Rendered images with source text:
◇ ◇ ◇

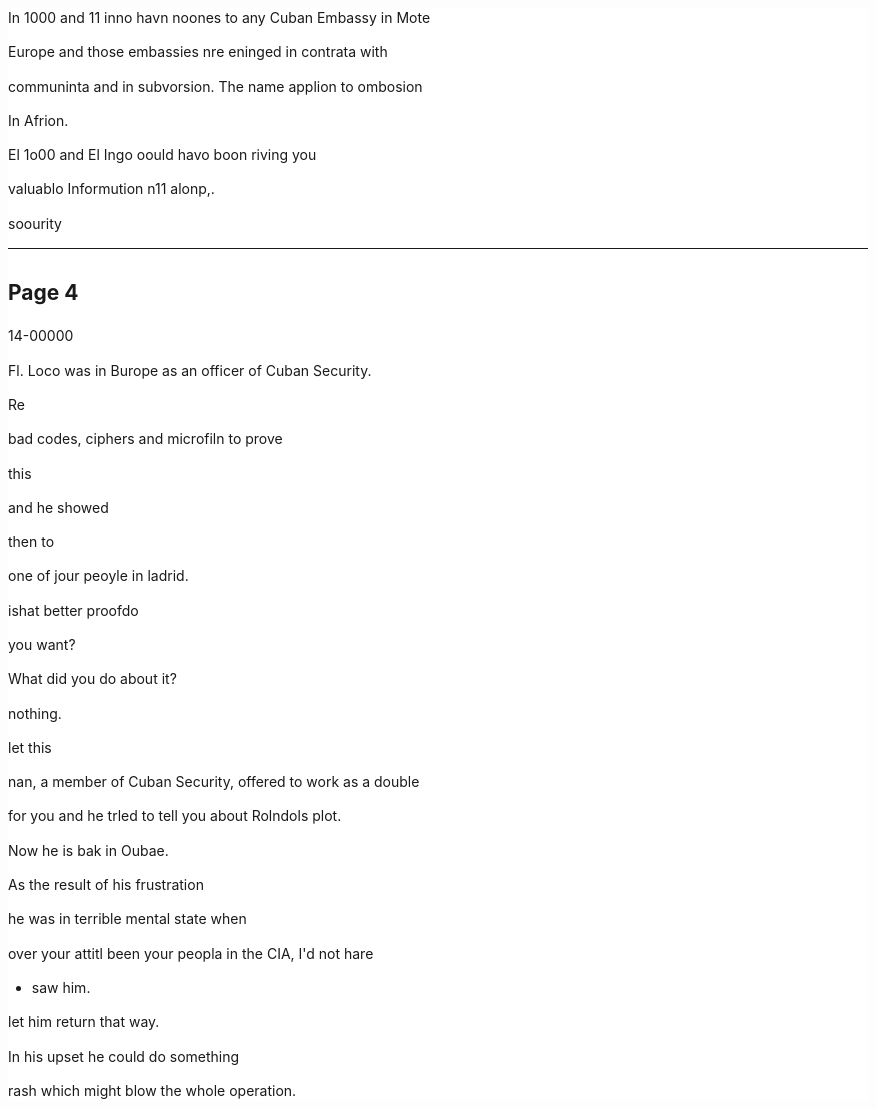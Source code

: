 In 1000 and 11 inno havn noones to any Cuban Embassy in Mote

Europe and those embassies nre eninged in contrata with

communinta and in subvorsion. The name applion to ombosion

In Afrion.

El 1o00 and El Ingo oould havo boon riving you

valuablo Informution n11 alonp,.

soourity

---

## Page 4

14-00000

Fl. Loco was in Burope as an officer of Cuban Security.

Re

bad codes, ciphers and microfiln to prove

this

and he showed

then to

one of jour peoyle in ladrid.

ishat better proofdo

you want?

What did you do about it?

nothing.

let this

nan, a member of Cuban Security, offered to work as a double

for you and he trled to tell you about Rolndols plot.

Now he is bak in Oubae.

As the result of his frustration

he was in terrible mental state when

over your attitl been your peopla in the CIA, I'd not hare

* saw him.

let him return that way.

In his upset he could do something

rash which might blow the whole operation.
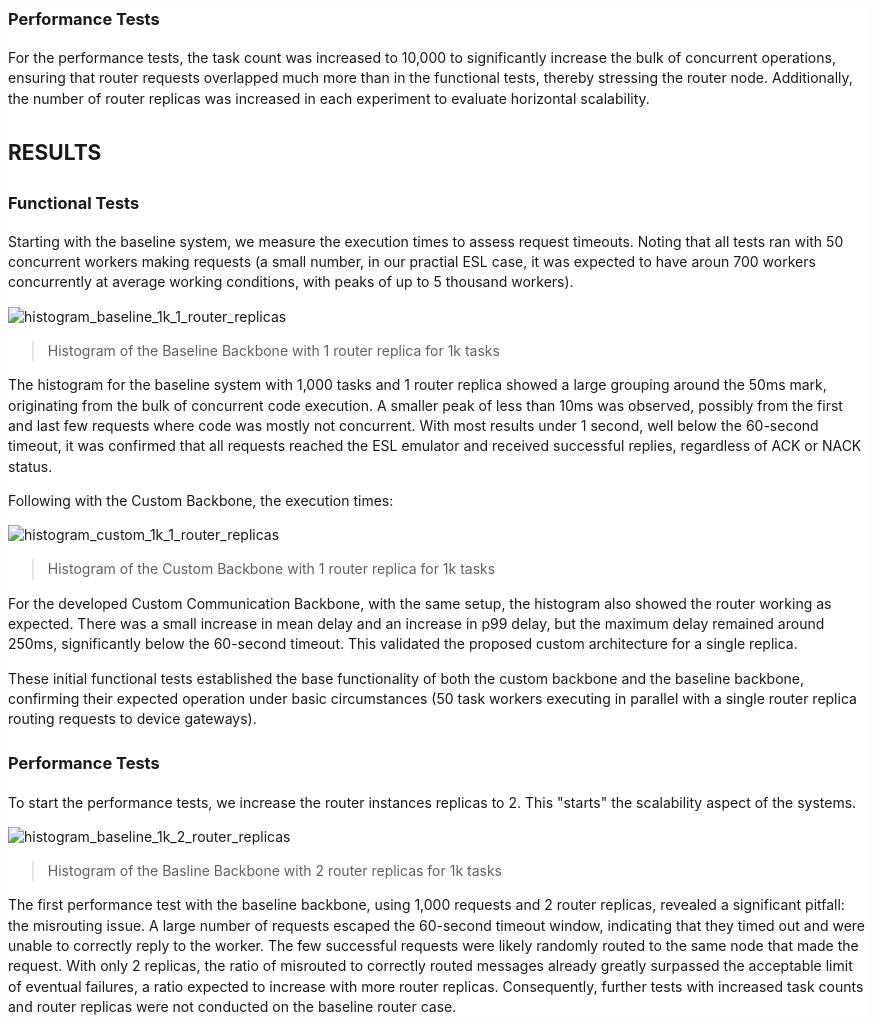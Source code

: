 ### Performance Tests

For the performance tests, the task count was increased to 10,000 to significantly increase the bulk of concurrent operations, ensuring that router requests overlapped much more than in the functional tests, thereby stressing the router node. Additionally, the number of router replicas was increased in each experiment to evaluate horizontal scalability.

## RESULTS

### Functional Tests

Starting with the baseline system, we measure the execution times to assess request timeouts. Noting that all tests ran with 50 concurrent workers making requests (a small number, in our practial ESL case, it was expected to have aroun 700 workers concurrently at average working conditions, with peaks of up to 5 thousand workers).

![histogram_baseline_1k_1_router_replicas](/Users/daniellombardi/Desktop/UFSCar/artigo/TCC/TCC/thesis/static/experiments/histogram_baseline_1k_1_router_replicas.png)

> Histogram of the Baseline Backbone with 1 router replica for 1k tasks

The histogram for the baseline system with 1,000 tasks and 1 router replica showed a large grouping around the 50ms mark, originating from the bulk of concurrent code execution. A smaller peak of less than 10ms was observed, possibly from the first and last few requests where code was mostly not concurrent. With most results under 1 second, well below the 60-second timeout, it was confirmed that all requests reached the ESL emulator and received successful replies, regardless of ACK or NACK status.

Following with the Custom Backbone, the execution times:

![histogram_custom_1k_1_router_replicas](/Users/daniellombardi/Desktop/UFSCar/artigo/TCC/TCC/thesis/static/experiments/histogram_custom_1k_1_router_replicas.png)

> Histogram of the Custom Backbone with 1 router replica for 1k tasks

For the developed Custom Communication Backbone, with the same setup, the histogram also showed the router working as expected. There was a small increase in mean delay and an increase in p99 delay, but the maximum delay remained around 250ms, significantly below the 60-second timeout. This validated the proposed custom architecture for a single replica.

These initial functional tests established the base functionality of both the custom backbone and the baseline backbone, confirming their expected operation under basic circumstances (50 task workers executing in parallel with a single router replica routing requests to device gateways).

### Performance Tests

To start the performance tests, we increase the router instances replicas to 2. This "starts" the scalability aspect of the systems.

![histogram_baseline_1k_2_router_replicas](/Users/daniellombardi/Desktop/UFSCar/artigo/TCC/TCC/thesis/static/experiments/histogram_baseline_1k_2_router_replicas.png)

> Histogram of the Basline Backbone with 2 router replicas for 1k tasks

The first performance test with the baseline backbone, using 1,000 requests and 2 router replicas, revealed a significant pitfall: the misrouting issue. A large number of requests escaped the 60-second timeout window, indicating that they timed out and were unable to correctly reply to the worker. The few successful requests were likely randomly routed to the same node that made the request. With only 2 replicas, the ratio of misrouted to correctly routed messages already greatly surpassed the acceptable limit of eventual failures, a ratio expected to increase with more router replicas. Consequently, further tests with increased task counts and router replicas were not conducted on the baseline router case.
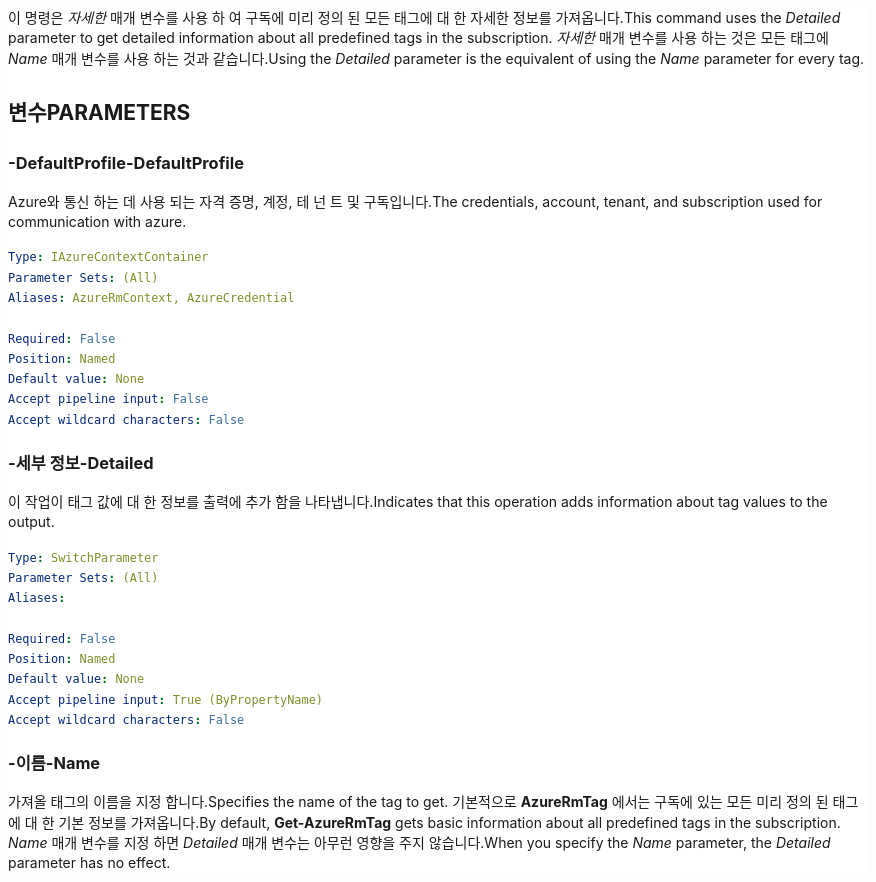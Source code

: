<span data-ttu-id="1eb5a-124">이 명령은 *자세한* 매개 변수를 사용 하 여 구독에 미리 정의 된 모든 태그에 대 한 자세한 정보를 가져옵니다.</span><span class="sxs-lookup"><span data-stu-id="1eb5a-124">This command uses the *Detailed* parameter to get detailed information about all predefined tags in the subscription.</span></span>
<span data-ttu-id="1eb5a-125">*자세한* 매개 변수를 사용 하는 것은 모든 태그에 *Name* 매개 변수를 사용 하는 것과 같습니다.</span><span class="sxs-lookup"><span data-stu-id="1eb5a-125">Using the *Detailed* parameter is the equivalent of using the *Name* parameter for every tag.</span></span>

## <span data-ttu-id="1eb5a-126">변수</span><span class="sxs-lookup"><span data-stu-id="1eb5a-126">PARAMETERS</span></span>

### <span data-ttu-id="1eb5a-127">-DefaultProfile</span><span class="sxs-lookup"><span data-stu-id="1eb5a-127">-DefaultProfile</span></span>
<span data-ttu-id="1eb5a-128">Azure와 통신 하는 데 사용 되는 자격 증명, 계정, 테 넌 트 및 구독입니다.</span><span class="sxs-lookup"><span data-stu-id="1eb5a-128">The credentials, account, tenant, and subscription used for communication with azure.</span></span>

```yaml
Type: IAzureContextContainer
Parameter Sets: (All)
Aliases: AzureRmContext, AzureCredential

Required: False
Position: Named
Default value: None
Accept pipeline input: False
Accept wildcard characters: False
```

### <span data-ttu-id="1eb5a-129">-세부 정보</span><span class="sxs-lookup"><span data-stu-id="1eb5a-129">-Detailed</span></span>
<span data-ttu-id="1eb5a-130">이 작업이 태그 값에 대 한 정보를 출력에 추가 함을 나타냅니다.</span><span class="sxs-lookup"><span data-stu-id="1eb5a-130">Indicates that this operation adds information about tag values to the output.</span></span>

```yaml
Type: SwitchParameter
Parameter Sets: (All)
Aliases: 

Required: False
Position: Named
Default value: None
Accept pipeline input: True (ByPropertyName)
Accept wildcard characters: False
```

### <span data-ttu-id="1eb5a-131">-이름</span><span class="sxs-lookup"><span data-stu-id="1eb5a-131">-Name</span></span>
<span data-ttu-id="1eb5a-132">가져올 태그의 이름을 지정 합니다.</span><span class="sxs-lookup"><span data-stu-id="1eb5a-132">Specifies the name of the tag to get.</span></span>
<span data-ttu-id="1eb5a-133">기본적으로 **AzureRmTag** 에서는 구독에 있는 모든 미리 정의 된 태그에 대 한 기본 정보를 가져옵니다.</span><span class="sxs-lookup"><span data-stu-id="1eb5a-133">By default, **Get-AzureRmTag** gets basic information about all predefined tags in the subscription.</span></span>
<span data-ttu-id="1eb5a-134">*Name* 매개 변수를 지정 하면 *Detailed* 매개 변수는 아무런 영향을 주지 않습니다.</span><span class="sxs-lookup"><span data-stu-id="1eb5a-134">When you specify the *Name* parameter, the *Detailed* parameter has no effect.</span></span>
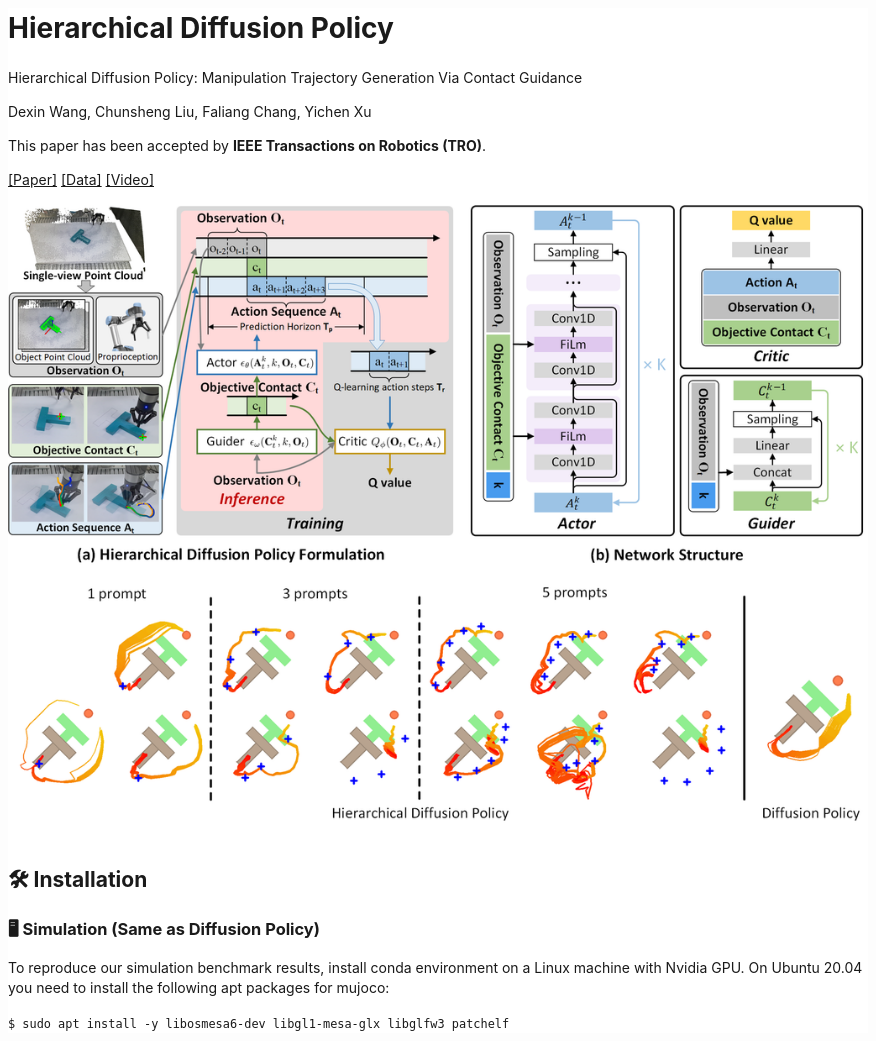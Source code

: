 # Hierarchical Diffusion Policy

Hierarchical Diffusion Policy: Manipulation Trajectory Generation Via Contact Guidance

Dexin Wang, Chunsheng Liu, Faliang Chang, Yichen Xu

This paper has been accepted by **IEEE Transactions on Robotics (TRO)**.


[[Paper]](https://arxiv.org/pdf/2411.12982)
[[Data]](https://drive.google.com/drive/folders/1dRdOB7WrvjQeSrbILsmdVBNb_4kizEj-?usp=drive_link)
[[Video]](https://youtu.be/ce1fg3p2MhI)

<img src="media/overview.png" alt="drawing" width="100%"/>
<img src="media/control.png" alt="drawing" width="100%"/>


## 🛠️ Installation
### 🖥️ Simulation (Same as Diffusion Policy)
To reproduce our simulation benchmark results, install conda environment on a Linux machine with Nvidia GPU. On Ubuntu 20.04 you need to install the following apt packages for mujoco:
```console
$ sudo apt install -y libosmesa6-dev libgl1-mesa-glx libglfw3 patchelf
```

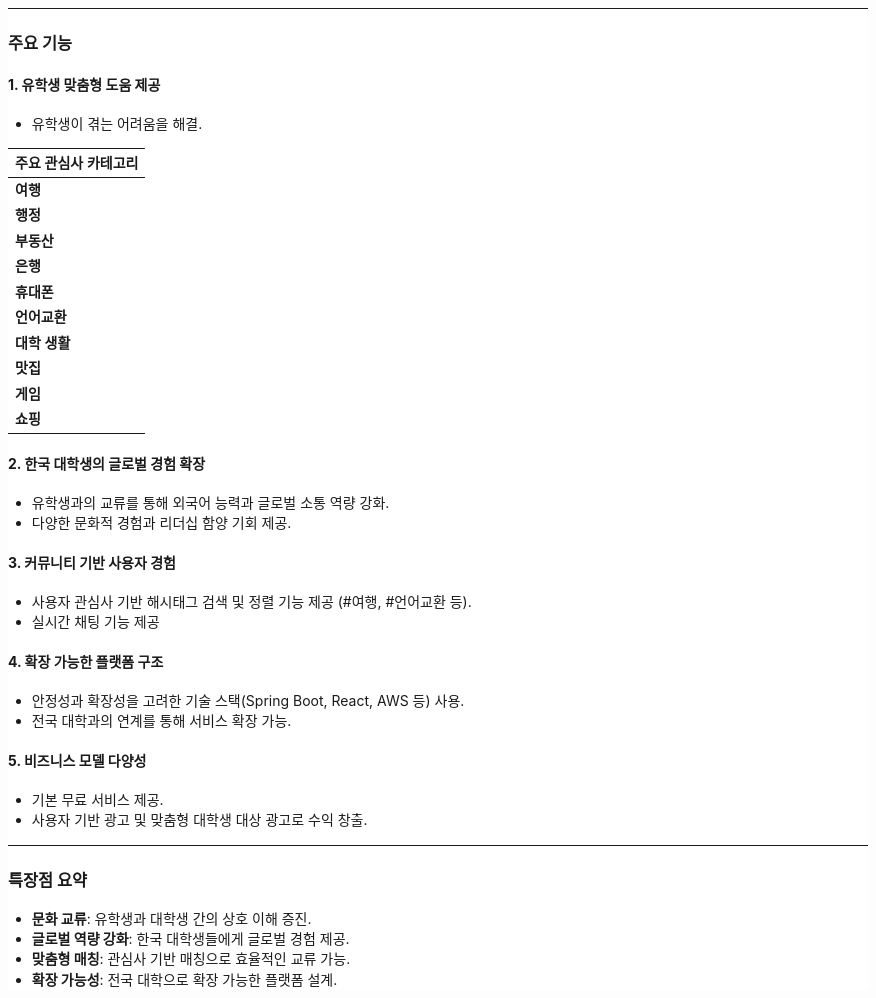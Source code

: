 
---

### **주요 기능**

#### 1. **유학생 맞춤형 도움 제공**
- 유학생이 겪는 어려움을 해결.

| **주요 관심사 카테고리** |
|--------------|
| **여행**     |
| **행정**     |
| **부동산**   |
| **은행**     |
| **휴대폰**   |
| **언어교환** |
| **대학 생활**|
| **맛집**     |
| **게임**     |
| **쇼핑**     |


#### 2. **한국 대학생의 글로벌 경험 확장**
- 유학생과의 교류를 통해 외국어 능력과 글로벌 소통 역량 강화.
- 다양한 문화적 경험과 리더십 함양 기회 제공.

#### 3. **커뮤니티 기반 사용자 경험**
- 사용자 관심사 기반 해시태그 검색 및 정렬 기능 제공 (#여행, #언어교환 등).
- 실시간 채팅 기능 제공

#### 4. **확장 가능한 플랫폼 구조**
- 안정성과 확장성을 고려한 기술 스택(Spring Boot, React, AWS 등) 사용.
- 전국 대학과의 연계를 통해 서비스 확장 가능.

#### 5. **비즈니스 모델 다양성**
- 기본 무료 서비스 제공.
- 사용자 기반 광고 및 맞춤형 대학생 대상 광고로 수익 창출.

---

### **특장점 요약**

- **문화 교류**: 유학생과 대학생 간의 상호 이해 증진.
- **글로벌 역량 강화**: 한국 대학생들에게 글로벌 경험 제공.
- **맞춤형 매칭**: 관심사 기반 매칭으로 효율적인 교류 가능.
- **확장 가능성**: 전국 대학으로 확장 가능한 플랫폼 설계.
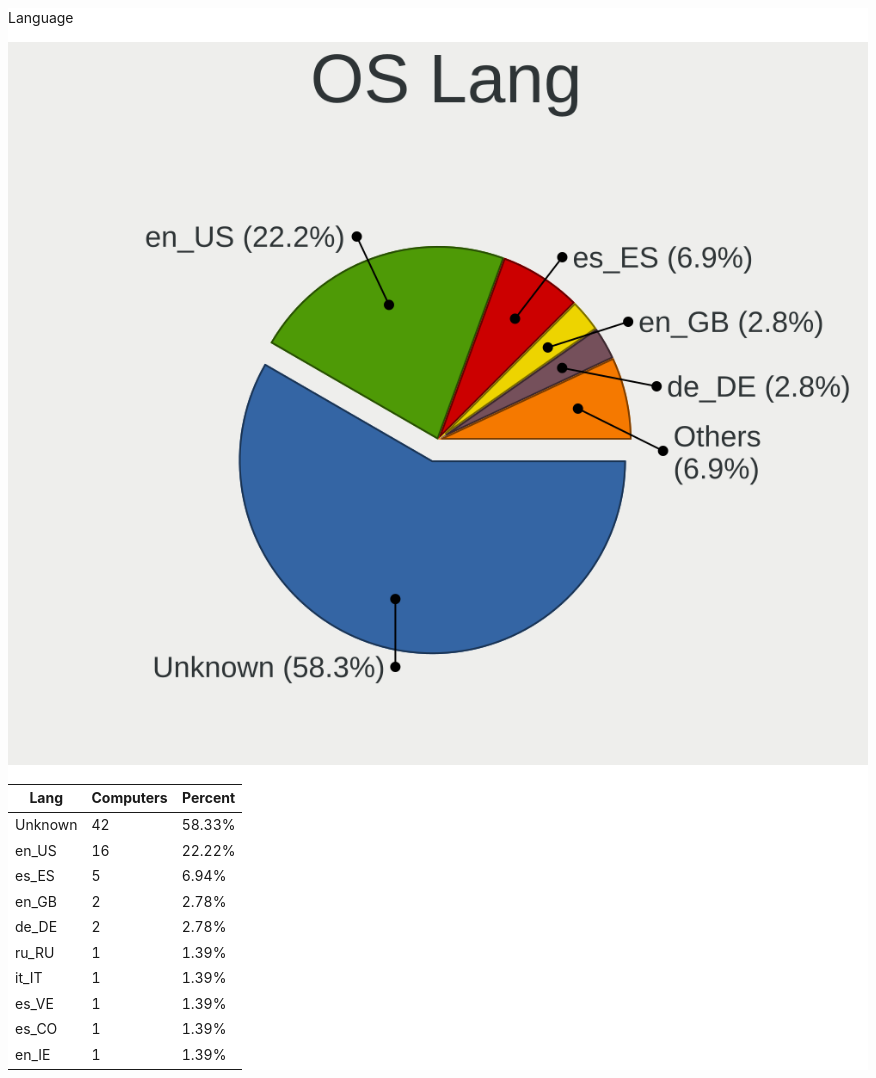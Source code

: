 Language

![OS Lang](./All/images/pie_chart/os_lang.svg)


| Lang    | Computers | Percent |
|---------|-----------|---------|
| Unknown | 42        | 58.33%  |
| en_US   | 16        | 22.22%  |
| es_ES   | 5         | 6.94%   |
| en_GB   | 2         | 2.78%   |
| de_DE   | 2         | 2.78%   |
| ru_RU   | 1         | 1.39%   |
| it_IT   | 1         | 1.39%   |
| es_VE   | 1         | 1.39%   |
| es_CO   | 1         | 1.39%   |
| en_IE   | 1         | 1.39%   |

◇ ◇ ◇

* [Assignment]:
Return from the data every line that holds "Hierarchical".

* [Solution for this problem]:
: # Hierarchical Diffusion Policy
Hierarchical Diffusion Policy: Manipulation Trajectory Generation Via Contact Guidance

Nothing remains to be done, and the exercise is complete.